En novembre 2024, Donald Trump a remporté les sept États pivots et gagné le vote populaire. Le Parti démocrate, qui l’avait surpassé de plusieurs centaines de millions de dollars en dépenses et avait déployé Beyoncé, Oprah et les deux Cheney, se retrouvait à contempler les décombres. Ce qui s’est ensuivi n’était pas une introspection. C’était une fête du blâme.

La machine à blâmer

Dans les heures suivant les résultats, les accusations ont commencé. La déclaration officielle de la campagne Harris citait « des vents contraires sans précédent, largement hors de notre contrôle », comme si elle décrivait un ouragan plutôt qu’une élection pour laquelle ils avaient dépensé plus d’un milliard de dollars.
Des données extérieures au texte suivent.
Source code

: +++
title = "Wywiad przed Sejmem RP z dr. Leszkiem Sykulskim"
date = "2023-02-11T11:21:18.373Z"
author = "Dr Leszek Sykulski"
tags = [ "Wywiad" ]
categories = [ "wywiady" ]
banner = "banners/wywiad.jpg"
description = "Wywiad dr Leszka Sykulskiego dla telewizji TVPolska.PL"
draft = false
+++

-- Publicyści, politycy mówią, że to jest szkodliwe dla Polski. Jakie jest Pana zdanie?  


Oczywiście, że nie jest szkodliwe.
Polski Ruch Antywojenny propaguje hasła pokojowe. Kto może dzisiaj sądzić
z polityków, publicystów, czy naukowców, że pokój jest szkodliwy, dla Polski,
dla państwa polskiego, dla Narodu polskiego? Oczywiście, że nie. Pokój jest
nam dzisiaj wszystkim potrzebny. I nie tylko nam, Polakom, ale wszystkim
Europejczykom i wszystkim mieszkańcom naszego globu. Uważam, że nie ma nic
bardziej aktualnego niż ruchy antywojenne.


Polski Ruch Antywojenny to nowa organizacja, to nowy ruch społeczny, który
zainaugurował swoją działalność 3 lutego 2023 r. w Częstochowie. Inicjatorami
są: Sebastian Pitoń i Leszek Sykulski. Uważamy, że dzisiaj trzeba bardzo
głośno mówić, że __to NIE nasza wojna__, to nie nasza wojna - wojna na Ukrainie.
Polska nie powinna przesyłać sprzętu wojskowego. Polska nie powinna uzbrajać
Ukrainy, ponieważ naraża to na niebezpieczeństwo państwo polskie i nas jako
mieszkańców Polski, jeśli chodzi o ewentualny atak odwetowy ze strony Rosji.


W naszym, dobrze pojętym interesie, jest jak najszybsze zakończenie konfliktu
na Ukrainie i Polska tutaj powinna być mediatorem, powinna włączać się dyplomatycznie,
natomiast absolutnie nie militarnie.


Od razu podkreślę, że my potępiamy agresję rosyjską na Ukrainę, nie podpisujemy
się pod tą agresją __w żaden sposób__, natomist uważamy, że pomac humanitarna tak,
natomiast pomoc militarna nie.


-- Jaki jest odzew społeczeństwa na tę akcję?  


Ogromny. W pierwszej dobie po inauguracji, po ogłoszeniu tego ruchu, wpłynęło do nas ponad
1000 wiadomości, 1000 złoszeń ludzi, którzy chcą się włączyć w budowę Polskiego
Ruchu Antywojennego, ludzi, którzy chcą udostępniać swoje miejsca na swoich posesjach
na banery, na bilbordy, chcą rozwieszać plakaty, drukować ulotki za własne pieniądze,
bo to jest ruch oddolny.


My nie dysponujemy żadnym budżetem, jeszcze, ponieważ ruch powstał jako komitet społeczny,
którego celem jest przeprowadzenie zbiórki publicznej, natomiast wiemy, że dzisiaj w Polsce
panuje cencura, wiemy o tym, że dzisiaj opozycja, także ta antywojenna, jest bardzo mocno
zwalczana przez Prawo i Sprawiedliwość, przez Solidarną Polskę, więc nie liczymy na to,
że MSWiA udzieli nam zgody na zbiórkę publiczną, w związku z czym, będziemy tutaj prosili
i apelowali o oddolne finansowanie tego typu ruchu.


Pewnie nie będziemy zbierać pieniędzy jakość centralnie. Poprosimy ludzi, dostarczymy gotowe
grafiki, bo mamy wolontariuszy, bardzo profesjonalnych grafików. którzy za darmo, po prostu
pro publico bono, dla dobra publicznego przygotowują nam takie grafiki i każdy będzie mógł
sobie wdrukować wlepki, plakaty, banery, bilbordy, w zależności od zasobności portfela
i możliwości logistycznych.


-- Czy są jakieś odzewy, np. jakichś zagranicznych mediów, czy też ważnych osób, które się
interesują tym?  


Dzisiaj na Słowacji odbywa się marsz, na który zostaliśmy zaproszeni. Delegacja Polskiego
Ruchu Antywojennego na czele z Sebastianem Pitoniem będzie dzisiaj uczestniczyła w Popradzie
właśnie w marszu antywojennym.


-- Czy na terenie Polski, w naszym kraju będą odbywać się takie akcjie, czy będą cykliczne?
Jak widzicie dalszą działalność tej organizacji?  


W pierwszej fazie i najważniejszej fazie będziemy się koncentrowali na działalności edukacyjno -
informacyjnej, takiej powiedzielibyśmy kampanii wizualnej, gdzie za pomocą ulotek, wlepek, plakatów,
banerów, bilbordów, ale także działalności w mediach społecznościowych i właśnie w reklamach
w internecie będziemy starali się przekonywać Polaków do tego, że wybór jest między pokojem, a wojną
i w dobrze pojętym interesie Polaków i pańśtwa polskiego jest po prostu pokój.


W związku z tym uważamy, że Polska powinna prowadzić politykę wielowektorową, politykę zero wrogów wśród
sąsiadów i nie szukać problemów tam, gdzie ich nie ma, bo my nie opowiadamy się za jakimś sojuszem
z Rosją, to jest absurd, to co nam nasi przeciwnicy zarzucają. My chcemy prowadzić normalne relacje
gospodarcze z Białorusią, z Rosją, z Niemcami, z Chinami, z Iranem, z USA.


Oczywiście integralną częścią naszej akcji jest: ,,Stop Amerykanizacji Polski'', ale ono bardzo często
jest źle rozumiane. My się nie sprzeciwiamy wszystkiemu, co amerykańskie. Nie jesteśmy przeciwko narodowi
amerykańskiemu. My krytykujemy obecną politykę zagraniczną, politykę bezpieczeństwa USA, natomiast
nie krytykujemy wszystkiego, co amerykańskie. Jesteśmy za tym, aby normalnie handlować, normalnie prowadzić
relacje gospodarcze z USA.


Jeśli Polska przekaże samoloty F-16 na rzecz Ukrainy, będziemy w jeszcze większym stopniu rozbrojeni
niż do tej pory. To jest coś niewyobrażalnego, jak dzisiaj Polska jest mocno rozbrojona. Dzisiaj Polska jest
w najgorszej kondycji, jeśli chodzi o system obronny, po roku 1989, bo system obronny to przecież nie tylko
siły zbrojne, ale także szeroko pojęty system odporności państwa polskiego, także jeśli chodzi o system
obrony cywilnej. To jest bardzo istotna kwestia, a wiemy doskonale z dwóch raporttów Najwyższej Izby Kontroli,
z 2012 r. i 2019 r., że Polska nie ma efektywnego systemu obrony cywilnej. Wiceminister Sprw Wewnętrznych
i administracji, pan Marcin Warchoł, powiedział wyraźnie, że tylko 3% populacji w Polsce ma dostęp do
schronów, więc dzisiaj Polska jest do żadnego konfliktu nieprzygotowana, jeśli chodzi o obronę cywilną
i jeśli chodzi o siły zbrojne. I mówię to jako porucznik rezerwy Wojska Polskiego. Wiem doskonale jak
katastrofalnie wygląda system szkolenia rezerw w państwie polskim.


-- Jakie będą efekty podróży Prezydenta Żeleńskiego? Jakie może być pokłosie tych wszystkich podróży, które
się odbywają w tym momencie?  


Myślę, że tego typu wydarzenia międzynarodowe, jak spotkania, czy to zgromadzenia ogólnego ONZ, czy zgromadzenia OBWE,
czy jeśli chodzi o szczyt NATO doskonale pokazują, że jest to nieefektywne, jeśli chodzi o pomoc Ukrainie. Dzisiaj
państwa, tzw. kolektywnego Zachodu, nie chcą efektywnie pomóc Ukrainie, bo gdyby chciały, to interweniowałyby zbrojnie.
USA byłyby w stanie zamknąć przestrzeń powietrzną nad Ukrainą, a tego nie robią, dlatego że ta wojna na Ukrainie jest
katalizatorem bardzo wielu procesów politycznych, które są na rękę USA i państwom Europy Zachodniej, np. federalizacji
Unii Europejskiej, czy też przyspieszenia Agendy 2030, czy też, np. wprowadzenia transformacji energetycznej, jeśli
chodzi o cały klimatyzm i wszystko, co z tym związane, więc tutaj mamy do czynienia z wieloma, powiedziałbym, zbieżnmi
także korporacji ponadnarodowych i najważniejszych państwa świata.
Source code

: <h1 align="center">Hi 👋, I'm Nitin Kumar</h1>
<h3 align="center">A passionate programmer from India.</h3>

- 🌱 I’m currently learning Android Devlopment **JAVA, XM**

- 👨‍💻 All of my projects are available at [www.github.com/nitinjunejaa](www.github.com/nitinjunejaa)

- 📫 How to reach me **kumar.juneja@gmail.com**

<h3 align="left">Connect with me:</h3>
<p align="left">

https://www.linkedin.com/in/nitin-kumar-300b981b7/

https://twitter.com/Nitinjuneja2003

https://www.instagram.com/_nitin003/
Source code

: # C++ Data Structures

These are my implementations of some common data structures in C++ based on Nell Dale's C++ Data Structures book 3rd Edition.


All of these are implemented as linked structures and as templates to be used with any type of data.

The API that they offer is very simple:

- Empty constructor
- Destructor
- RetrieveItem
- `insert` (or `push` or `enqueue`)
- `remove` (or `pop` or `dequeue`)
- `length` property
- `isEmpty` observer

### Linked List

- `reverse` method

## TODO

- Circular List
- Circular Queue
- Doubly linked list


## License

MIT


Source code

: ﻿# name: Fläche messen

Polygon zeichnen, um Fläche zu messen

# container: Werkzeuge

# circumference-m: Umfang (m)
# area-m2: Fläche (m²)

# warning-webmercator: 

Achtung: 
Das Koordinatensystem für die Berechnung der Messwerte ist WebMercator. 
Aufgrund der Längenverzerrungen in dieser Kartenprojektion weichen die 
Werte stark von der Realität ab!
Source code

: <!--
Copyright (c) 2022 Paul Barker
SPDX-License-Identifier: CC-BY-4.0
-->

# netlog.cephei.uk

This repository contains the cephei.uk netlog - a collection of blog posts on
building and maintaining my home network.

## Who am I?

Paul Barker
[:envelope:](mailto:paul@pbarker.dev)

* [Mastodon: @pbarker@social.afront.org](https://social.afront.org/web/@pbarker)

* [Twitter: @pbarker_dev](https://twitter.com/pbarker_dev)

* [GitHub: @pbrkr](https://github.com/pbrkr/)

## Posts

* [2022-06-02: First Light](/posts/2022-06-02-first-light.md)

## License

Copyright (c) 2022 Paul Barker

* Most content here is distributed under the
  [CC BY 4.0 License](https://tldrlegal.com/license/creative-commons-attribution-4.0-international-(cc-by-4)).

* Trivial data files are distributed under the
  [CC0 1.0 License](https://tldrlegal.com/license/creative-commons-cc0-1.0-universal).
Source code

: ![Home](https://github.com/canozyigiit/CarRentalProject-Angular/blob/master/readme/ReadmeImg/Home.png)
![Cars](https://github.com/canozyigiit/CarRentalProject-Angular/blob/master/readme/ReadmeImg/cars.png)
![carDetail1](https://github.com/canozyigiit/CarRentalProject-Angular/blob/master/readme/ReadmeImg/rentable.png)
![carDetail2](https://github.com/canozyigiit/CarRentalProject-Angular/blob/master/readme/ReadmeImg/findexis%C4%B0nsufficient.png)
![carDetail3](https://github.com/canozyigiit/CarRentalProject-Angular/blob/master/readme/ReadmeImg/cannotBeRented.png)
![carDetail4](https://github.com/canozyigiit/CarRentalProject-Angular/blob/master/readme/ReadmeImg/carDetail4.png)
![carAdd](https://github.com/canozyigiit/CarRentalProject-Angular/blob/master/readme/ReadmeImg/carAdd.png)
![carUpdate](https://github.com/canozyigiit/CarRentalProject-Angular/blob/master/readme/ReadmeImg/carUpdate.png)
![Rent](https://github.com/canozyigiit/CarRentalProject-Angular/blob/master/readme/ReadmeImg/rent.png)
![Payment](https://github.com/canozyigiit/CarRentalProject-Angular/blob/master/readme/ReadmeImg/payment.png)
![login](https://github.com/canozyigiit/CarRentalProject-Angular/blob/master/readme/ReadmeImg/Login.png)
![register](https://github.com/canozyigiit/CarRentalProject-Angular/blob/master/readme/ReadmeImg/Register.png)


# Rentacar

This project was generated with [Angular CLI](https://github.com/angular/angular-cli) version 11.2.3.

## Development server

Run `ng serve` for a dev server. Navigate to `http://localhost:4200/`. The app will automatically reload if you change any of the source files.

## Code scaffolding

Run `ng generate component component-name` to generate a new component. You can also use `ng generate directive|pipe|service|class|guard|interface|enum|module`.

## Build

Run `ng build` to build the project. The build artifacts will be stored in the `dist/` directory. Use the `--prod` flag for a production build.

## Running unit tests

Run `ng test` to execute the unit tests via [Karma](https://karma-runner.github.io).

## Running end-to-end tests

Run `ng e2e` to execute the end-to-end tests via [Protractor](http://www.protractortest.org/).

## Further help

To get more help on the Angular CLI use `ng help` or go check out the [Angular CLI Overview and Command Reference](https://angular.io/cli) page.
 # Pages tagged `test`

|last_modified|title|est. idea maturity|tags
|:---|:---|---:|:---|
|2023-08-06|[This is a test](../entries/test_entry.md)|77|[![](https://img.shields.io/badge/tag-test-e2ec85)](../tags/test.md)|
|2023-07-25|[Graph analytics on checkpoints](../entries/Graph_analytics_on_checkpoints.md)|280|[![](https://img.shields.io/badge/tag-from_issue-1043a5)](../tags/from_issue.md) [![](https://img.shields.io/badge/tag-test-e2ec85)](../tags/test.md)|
Joy Reid, de MSNBC, a qualifié la campagne de « historique et irréprochable », qui avait simplement été trahie par les électeurs. Nancy Pelosi a accusé Biden d’être resté dans la course trop longtemps. L’entourage de Biden a reproché à Harris d’avoir « mis le président sur le banc de touche ». Un consultant démocrate a fourni peut-être la citation la plus révélatrice de tout le cycle électoral : « Kamala Harris n’était pas une candidate imparfaite. L’Amérique est un pays imparfait. »

Remarquez ce qui manque dans cette liste : tout examen sérieux de ce que le parti lui-même a mal fait.

Ce qui intéressait vraiment les électeurs

Les données sont sans ambiguïté. Un sondage post-électoral de l’Université de l’Illinois a révélé que 60,8 % des électeurs de Trump ont cité le coût de la vie ou l’économie comme leur principal enjeu. Parmi ceux qui ont dit que l’inflation avait causé de graves difficultés à leur famille, 74 % ont voté pour Trump.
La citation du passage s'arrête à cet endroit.